La direction du GIGN tente d’étouffer l’affaire, donne ordre de ne pas en parler, ne mentionne pas le camp d’entraînement au Portugal, et les 3 agents ne subissent aucune sanction. Le colonel Laurent Phélip, commandant du GIGN de l’époque, demande simplement le rapatriement de toutes les munitions volées et leur discrète remise en place dans les «alvéoles», les casiers personnels des gendarmes. Tâche qui s’avère ardue devant l’énorme quantité d’explosifs volés, qui circulent dans la nature sans aucun contrôle. Le responsable du magasin du GIGN évoque des «centaines de milliers de munitions en tout genre, explosifs, grenades…», photo à l’appui. Afin de s’assurer de la discrétion du retour de ces 7 tonnes d’explosif, les caméras sont désactivées, et une partie du matériel est détruit. Le matériel restant finit donc stocké dans des camions, puis redistribué à différentes casernes. Ni vu, ni connu.

Dès 2016, le démineur Matthieu D. avait pourtant alerté la hiérarchie sur le manque de rigueur concernant la gestion et le stockage des munitions. «Si vous demandez cinquante cartouches pour aller faire un exercice, personne ne va vérifier que vous avez tout tiré, vous pouvez très bien garder le reste» explique-t-il.

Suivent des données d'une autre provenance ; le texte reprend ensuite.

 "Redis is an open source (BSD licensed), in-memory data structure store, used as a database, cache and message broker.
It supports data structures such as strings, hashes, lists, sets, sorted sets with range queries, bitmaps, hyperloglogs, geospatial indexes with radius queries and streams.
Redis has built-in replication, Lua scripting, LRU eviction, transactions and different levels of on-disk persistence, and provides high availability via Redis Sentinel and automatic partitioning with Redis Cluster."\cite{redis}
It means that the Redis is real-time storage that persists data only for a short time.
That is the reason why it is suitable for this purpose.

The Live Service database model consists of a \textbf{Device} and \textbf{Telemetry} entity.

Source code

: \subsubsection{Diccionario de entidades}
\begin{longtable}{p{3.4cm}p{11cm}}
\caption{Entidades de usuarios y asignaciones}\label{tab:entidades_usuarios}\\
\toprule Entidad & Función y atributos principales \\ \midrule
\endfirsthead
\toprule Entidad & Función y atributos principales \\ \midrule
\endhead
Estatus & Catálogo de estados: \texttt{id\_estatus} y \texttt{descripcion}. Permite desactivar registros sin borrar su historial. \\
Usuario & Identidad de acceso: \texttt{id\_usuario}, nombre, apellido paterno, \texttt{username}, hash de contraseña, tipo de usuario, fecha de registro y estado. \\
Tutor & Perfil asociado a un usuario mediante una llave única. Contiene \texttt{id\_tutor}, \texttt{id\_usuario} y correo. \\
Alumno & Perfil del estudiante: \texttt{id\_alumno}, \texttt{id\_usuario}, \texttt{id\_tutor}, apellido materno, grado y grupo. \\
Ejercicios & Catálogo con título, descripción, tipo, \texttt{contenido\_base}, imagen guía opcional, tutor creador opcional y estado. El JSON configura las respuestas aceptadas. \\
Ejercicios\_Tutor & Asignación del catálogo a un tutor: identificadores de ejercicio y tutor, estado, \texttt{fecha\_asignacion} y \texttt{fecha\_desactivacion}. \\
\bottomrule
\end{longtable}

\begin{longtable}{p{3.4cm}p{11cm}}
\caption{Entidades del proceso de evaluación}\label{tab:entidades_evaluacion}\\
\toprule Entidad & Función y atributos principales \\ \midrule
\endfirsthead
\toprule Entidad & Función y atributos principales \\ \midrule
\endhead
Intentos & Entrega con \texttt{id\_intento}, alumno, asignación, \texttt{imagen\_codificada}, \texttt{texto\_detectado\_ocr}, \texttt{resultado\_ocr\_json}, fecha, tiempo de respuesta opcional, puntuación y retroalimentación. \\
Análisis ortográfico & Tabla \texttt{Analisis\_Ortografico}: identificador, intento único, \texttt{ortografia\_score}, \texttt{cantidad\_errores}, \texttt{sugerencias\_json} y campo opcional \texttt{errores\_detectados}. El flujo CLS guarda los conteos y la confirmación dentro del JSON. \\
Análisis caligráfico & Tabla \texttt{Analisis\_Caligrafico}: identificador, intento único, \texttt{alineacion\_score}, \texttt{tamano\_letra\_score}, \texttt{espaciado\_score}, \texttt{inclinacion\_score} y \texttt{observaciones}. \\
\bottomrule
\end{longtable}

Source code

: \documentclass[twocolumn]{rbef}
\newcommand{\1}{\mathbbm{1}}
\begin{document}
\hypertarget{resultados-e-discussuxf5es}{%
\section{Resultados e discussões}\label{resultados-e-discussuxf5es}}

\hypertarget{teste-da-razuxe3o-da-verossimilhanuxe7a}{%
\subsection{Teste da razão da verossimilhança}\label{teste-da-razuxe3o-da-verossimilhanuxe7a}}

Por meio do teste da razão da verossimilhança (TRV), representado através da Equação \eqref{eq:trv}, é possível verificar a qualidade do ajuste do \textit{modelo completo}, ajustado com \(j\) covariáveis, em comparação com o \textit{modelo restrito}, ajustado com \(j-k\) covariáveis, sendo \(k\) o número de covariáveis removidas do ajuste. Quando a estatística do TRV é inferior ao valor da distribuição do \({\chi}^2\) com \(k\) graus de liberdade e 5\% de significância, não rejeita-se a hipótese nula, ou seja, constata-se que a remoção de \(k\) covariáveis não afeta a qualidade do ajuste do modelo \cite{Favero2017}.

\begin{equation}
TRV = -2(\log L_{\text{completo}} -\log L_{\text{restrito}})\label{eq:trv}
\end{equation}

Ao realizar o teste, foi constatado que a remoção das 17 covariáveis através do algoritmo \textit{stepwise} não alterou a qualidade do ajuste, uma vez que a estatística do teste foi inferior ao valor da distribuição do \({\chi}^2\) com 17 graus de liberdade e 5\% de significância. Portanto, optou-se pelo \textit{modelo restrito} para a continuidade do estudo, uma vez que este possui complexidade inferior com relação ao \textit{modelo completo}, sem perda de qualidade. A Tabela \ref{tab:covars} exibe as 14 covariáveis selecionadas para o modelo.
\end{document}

Tirant la sonnette d’alarme à de multiples reprises, notamment sur les conditions de stockage dangereuses des différents engins explosifs par le GIGN, il finit par gêner.

Il se retrouve donc muté à la Garde nationale. Son chef écrit que le sous-officier «a terni l’image de son unité» et a «irrémédiablement perdu la confiance tant de sa hiérarchie que de ses camarades». Un prétexte fallacieux. En d’autres termes : il n’a pas «l’esprit d’équipe» et refuse de couvrir le vol de ses collègues. Le démineur exclu et humilié finit par en référer au procureur de la République. En août 2018, l’IGGN – l’équivalent de l’IGPN mais pour la gendarmerie – lance finalement une inspection. Bien entendu, l’enquête n’ira pas plus loin.

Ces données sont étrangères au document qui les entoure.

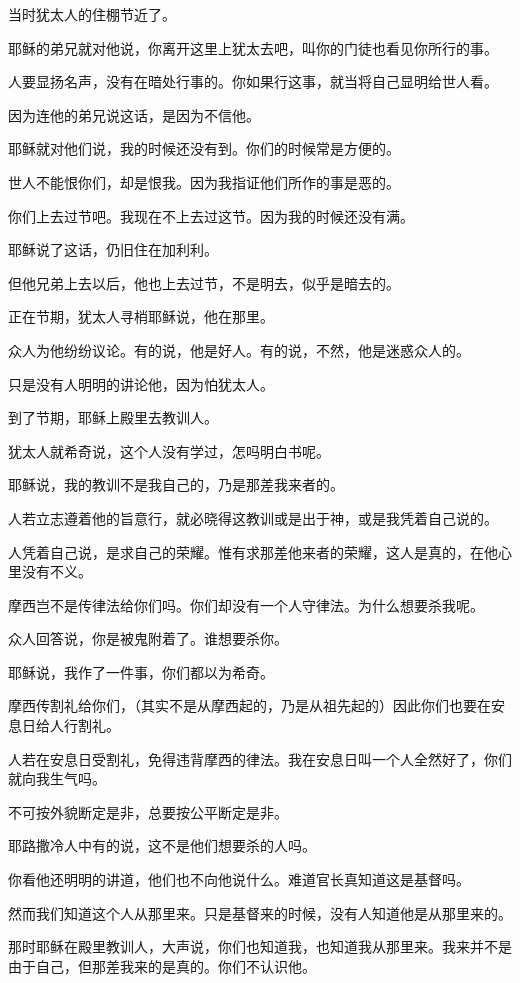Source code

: \documentclass[12pt,oneside]{book}
\begin{document}
当时犹太人的住棚节近了。

耶稣的弟兄就对他说，你离开这里上犹太去吧，叫你的门徒也看见你所行的事。

人要显扬名声，没有在暗处行事的。你如果行这事，就当将自己显明给世人看。

因为连他的弟兄说这话，是因为不信他。

耶稣就对他们说，我的时候还没有到。你们的时候常是方便的。

世人不能恨你们，却是恨我。因为我指证他们所作的事是恶的。

你们上去过节吧。我现在不上去过这节。因为我的时候还没有满。

耶稣说了这话，仍旧住在加利利。

但他兄弟上去以后，他也上去过节，不是明去，似乎是暗去的。

正在节期，犹太人寻梢耶稣说，他在那里。

众人为他纷纷议论。有的说，他是好人。有的说，不然，他是迷惑众人的。

只是没有人明明的讲论他，因为怕犹太人。

到了节期，耶稣上殿里去教训人。

犹太人就希奇说，这个人没有学过，怎吗明白书呢。

耶稣说，我的教训不是我自己的，乃是那差我来者的。

人若立志遵着他的旨意行，就必晓得这教训或是出于神，或是我凭着自己说的。

人凭着自己说，是求自己的荣耀。惟有求那差他来者的荣耀，这人是真的，在他心里没有不义。

摩西岂不是传律法给你们吗。你们却没有一个人守律法。为什么想要杀我呢。

众人回答说，你是被鬼附着了。谁想要杀你。

耶稣说，我作了一件事，你们都以为希奇。

摩西传割礼给你们，（其实不是从摩西起的，乃是从祖先起的）因此你们也要在安息日给人行割礼。

人若在安息日受割礼，免得违背摩西的律法。我在安息日叫一个人全然好了，你们就向我生气吗。

不可按外貌断定是非，总要按公平断定是非。

耶路撒冷人中有的说，这不是他们想要杀的人吗。

你看他还明明的讲道，他们也不向他说什么。难道官长真知道这是基督吗。

然而我们知道这个人从那里来。只是基督来的时候，没有人知道他是从那里来的。

那时耶稣在殿里教训人，大声说，你们也知道我，也知道我从那里来。我来并不是由于自己，但那差我来的是真的。你们不认识他。
\end{document}
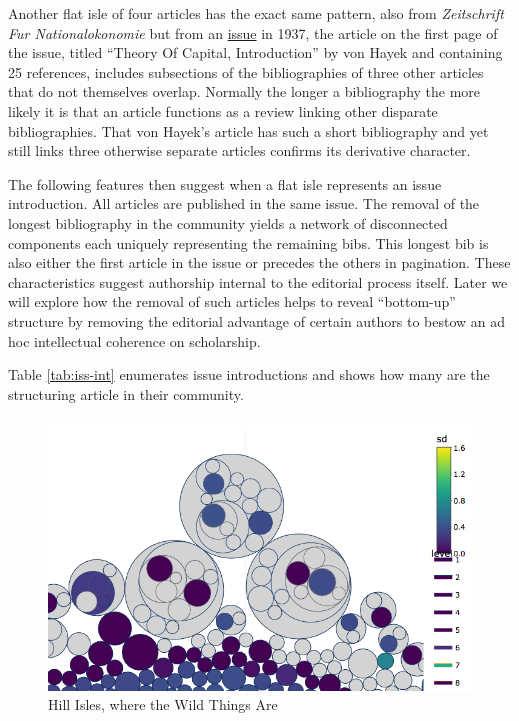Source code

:\documentclass[]{book}
\theoremstyle{definition}
\theoremstyle{definition}
\theoremstyle{definition}
\theoremstyle{remark}
\begin{document}
Another flat isle of four articles has the exact same pattern, also from
\emph{Zeitschrift Fur Nationalokonomie} but from an
\href{https://www.jstor.org/stable/i40084262}{issue} in 1937, the
article on the first page of the issue, titled ``Theory Of Capital,
Introduction'' by von Hayek and containing 25 references, includes
subsections of the bibliographies of three other articles that do not
themselves overlap. Normally the longer a bibliography the more likely
it is that an article functions as a review linking other disparate
bibliographies. That von Hayek's article has such a short bibliography
and yet still links three otherwise separate articles confirms its
derivative character.

The following features then suggest when a flat isle represents an issue
introduction. All articles are published in the same issue. The removal
of the longest bibliography in the community yields a network of
disconnected components each uniquely representing the remaining bibs.
This longest bib is also either the first article in the issue or
precedes the others in pagination. These characteristics suggest
authorship internal to the editorial process itself. Later we will
explore how the removal of such articles helps to reveal ``bottom-up''
structure by removing the editorial advantage of certain authors to
bestow an ad hoc intellectual coherence on scholarship.

Table \ref{tab:iss-int} enumerates issue introductions and shows how
many are the structuring article in their community.

\begin{figure}

{\centering \includegraphics[width=0.9\linewidth]{img/hill-isle} 

}

\caption{Hill Isles, where the Wild Things Are}\label{fig:hill-isle}
\end{figure}
\end{document}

En 2019, Matthieu D. porte plainte, et une autre enquête est ouverte en 2020. Laurent Phélip, son ancien chef, est placé sous le statut de témoin assisté pour «mise en danger d’autrui par violation manifestement délibérée d’une obligation réglementaire de sécurité ou de prudence» – si vous ne connaissez pas ce statut, c’est parce que vous faites partie des «gens qui ne sont rien». Être «témoin assisté» permet d’entendre des personnes suspectées de crimes, mais qui ont droit à un traitement de faveur : les policiers et gendarmes, les politiques ou personnes célèbres. Pour la plèbe, c’est le régime de la garde à vue.

Lors de ses audiences, aucune remise en question, aucune tentative de dissimuler son forfait. Il évoque sans fard que si le GIGN «doit respecter la réglementation dès aujourd’hui, nous ne pouvons plus travailler». Philippe B. ancien agent à la retraite et auteur du livre «GIGN, confessions d’un ops», déclarait quant à lui : «On ne peut pas nous demander de faire des choses extraordinaires, en nous encadrant avec un tas de règles, il est logique que le GIGN ait un statut à part, on s’entraîne dur pour le mériter. On intervient sur des opérations où on risque notre vie.»

Tout est dit : ces gens s’estiment au-dessus des lois et ne voient pas le problème de les enfreindre comme bon leur semble. Ils savent que de toute façon, ils n’en paieront pas les conséquences. Laurent Phélip n’a reçu aucune sanction : l’officier de 56 ans était même le chargé de mission pour les grands événements et les Jeux olympiques de 2024, et il est depuis le 31 janvier commandant en second de la région de gendarmerie Auvergne-Rhône-Alpes. Pour les trois ops voleurs d’explosif, aucune suite non plus.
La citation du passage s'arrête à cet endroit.